Work out how many lines of the listing hold "from", then state only that count.

····················

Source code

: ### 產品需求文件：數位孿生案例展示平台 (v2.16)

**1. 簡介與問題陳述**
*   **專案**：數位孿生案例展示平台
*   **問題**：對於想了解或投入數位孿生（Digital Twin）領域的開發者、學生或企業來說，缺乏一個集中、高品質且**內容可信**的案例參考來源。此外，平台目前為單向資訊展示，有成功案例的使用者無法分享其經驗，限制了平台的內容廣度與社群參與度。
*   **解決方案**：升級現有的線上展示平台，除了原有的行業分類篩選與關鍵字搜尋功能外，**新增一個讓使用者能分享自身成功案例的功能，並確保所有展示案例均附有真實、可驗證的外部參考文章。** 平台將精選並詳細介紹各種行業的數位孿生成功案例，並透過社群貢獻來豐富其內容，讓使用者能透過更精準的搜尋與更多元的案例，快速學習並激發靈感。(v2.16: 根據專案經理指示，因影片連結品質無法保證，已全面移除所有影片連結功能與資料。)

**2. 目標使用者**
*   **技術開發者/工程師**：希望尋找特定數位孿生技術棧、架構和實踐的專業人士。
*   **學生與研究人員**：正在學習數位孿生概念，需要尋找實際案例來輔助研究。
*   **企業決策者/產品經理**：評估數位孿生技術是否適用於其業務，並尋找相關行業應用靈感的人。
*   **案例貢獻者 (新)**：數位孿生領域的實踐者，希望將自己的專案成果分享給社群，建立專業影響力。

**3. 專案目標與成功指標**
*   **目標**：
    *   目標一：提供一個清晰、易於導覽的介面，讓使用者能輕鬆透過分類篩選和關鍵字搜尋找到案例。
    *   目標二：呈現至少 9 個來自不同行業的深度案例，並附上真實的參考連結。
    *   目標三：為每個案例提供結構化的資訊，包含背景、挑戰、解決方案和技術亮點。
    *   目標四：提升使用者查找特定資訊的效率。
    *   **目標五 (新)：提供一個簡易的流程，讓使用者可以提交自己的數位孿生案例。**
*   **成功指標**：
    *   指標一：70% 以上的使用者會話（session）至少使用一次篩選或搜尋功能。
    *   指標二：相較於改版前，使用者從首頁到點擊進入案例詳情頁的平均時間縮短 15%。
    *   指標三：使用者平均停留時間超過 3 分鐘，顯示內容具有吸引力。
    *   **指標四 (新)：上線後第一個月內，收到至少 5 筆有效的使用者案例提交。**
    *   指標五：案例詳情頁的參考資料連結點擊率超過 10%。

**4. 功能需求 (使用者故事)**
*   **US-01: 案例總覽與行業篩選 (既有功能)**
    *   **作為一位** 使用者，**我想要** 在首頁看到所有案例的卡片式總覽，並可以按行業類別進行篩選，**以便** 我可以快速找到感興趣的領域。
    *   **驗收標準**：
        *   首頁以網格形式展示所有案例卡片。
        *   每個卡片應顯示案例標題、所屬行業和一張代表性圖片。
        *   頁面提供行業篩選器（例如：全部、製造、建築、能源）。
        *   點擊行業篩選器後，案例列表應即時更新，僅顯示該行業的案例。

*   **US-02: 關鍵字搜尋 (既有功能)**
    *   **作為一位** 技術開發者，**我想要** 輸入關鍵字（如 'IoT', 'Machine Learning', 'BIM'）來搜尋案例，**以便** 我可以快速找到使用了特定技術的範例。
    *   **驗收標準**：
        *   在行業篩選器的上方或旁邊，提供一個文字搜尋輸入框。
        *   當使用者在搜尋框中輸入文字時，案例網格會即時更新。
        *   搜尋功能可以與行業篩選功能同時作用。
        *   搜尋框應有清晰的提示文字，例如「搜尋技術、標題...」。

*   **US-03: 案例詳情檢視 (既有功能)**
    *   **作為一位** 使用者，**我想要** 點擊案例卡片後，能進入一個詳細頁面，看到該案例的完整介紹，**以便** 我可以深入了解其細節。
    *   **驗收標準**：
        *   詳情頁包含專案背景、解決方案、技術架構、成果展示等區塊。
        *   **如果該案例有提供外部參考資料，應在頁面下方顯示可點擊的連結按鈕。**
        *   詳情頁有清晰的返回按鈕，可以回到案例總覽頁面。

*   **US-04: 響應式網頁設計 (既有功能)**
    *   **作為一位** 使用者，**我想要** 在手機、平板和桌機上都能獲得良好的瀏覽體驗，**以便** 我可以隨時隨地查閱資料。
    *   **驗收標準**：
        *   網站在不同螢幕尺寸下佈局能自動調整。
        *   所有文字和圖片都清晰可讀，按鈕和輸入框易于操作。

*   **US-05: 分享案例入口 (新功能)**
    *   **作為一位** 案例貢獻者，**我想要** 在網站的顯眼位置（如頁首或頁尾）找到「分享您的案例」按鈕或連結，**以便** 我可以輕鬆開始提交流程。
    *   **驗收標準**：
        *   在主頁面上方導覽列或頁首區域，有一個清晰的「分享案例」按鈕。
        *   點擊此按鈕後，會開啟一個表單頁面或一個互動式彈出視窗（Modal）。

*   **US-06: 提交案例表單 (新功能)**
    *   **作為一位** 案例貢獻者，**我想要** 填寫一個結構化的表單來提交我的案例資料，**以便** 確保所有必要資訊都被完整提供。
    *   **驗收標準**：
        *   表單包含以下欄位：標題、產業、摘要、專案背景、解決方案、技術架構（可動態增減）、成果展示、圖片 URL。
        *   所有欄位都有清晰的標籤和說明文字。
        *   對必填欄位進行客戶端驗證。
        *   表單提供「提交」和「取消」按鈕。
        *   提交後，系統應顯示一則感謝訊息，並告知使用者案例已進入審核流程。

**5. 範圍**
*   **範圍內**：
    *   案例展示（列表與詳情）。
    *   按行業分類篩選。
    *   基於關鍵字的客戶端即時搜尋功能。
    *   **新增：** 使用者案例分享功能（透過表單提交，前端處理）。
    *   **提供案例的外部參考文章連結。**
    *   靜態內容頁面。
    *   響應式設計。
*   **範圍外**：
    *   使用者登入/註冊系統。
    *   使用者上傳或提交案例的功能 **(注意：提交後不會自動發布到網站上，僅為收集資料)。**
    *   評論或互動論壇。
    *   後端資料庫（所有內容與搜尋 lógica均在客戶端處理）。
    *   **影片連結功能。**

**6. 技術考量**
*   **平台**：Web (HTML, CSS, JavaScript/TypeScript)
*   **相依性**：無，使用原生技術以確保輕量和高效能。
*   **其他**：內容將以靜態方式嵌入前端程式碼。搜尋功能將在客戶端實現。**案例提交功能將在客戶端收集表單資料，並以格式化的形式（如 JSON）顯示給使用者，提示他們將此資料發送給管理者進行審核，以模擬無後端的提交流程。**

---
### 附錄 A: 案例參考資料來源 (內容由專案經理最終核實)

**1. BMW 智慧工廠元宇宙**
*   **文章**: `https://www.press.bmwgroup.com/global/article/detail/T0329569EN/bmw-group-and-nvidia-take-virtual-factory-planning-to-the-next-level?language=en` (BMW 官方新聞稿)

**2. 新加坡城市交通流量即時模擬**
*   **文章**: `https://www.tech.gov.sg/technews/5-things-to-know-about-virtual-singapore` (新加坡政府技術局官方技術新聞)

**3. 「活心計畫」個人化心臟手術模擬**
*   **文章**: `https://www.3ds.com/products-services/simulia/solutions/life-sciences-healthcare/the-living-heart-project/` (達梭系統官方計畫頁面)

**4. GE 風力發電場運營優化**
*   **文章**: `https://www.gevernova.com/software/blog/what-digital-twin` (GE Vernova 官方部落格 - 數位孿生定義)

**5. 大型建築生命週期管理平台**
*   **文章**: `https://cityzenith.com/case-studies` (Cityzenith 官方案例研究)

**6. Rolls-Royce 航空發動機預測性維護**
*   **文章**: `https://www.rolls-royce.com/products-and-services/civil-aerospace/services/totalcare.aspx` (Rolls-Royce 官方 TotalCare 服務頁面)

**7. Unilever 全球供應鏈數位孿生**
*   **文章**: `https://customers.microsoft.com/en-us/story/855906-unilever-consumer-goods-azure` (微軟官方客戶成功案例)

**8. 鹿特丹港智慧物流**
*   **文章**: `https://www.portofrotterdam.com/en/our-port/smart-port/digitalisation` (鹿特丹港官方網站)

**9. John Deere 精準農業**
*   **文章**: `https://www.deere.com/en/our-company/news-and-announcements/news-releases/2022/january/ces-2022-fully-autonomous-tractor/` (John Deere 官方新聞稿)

····················

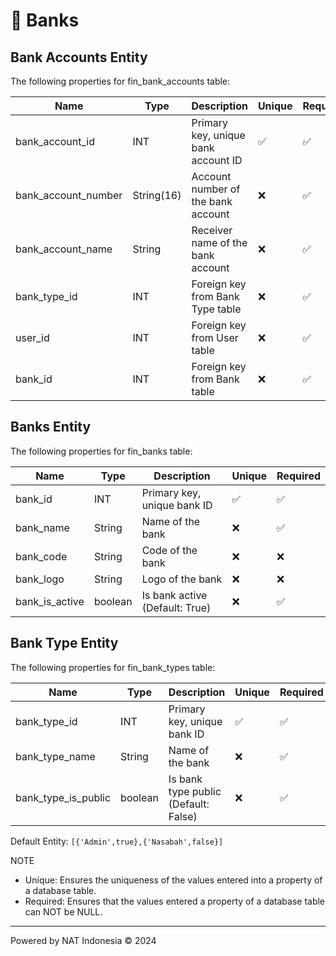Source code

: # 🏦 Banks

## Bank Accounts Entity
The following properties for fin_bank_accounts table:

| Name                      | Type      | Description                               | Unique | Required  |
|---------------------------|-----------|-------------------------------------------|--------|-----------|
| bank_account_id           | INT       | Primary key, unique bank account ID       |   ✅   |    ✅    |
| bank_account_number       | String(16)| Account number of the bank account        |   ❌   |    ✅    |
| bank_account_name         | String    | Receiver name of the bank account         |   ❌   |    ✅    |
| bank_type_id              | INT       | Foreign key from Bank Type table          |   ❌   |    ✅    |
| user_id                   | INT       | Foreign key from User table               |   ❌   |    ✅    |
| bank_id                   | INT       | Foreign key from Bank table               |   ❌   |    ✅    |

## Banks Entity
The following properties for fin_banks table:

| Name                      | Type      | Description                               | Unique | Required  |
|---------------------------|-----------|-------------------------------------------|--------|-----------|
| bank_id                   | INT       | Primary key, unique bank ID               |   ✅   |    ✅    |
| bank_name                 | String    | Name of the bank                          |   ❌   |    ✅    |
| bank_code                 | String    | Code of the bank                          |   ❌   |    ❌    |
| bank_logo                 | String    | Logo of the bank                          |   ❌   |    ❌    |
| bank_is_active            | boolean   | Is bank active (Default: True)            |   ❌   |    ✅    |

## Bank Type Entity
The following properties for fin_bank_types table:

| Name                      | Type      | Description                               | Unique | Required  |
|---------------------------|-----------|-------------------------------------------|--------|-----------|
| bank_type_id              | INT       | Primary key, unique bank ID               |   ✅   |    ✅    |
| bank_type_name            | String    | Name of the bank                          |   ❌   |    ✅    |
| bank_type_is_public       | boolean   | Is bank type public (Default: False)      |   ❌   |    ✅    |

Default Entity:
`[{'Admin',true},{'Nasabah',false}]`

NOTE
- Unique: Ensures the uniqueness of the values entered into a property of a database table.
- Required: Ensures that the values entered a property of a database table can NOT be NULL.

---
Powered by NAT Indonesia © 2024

····················

**Task result:**
3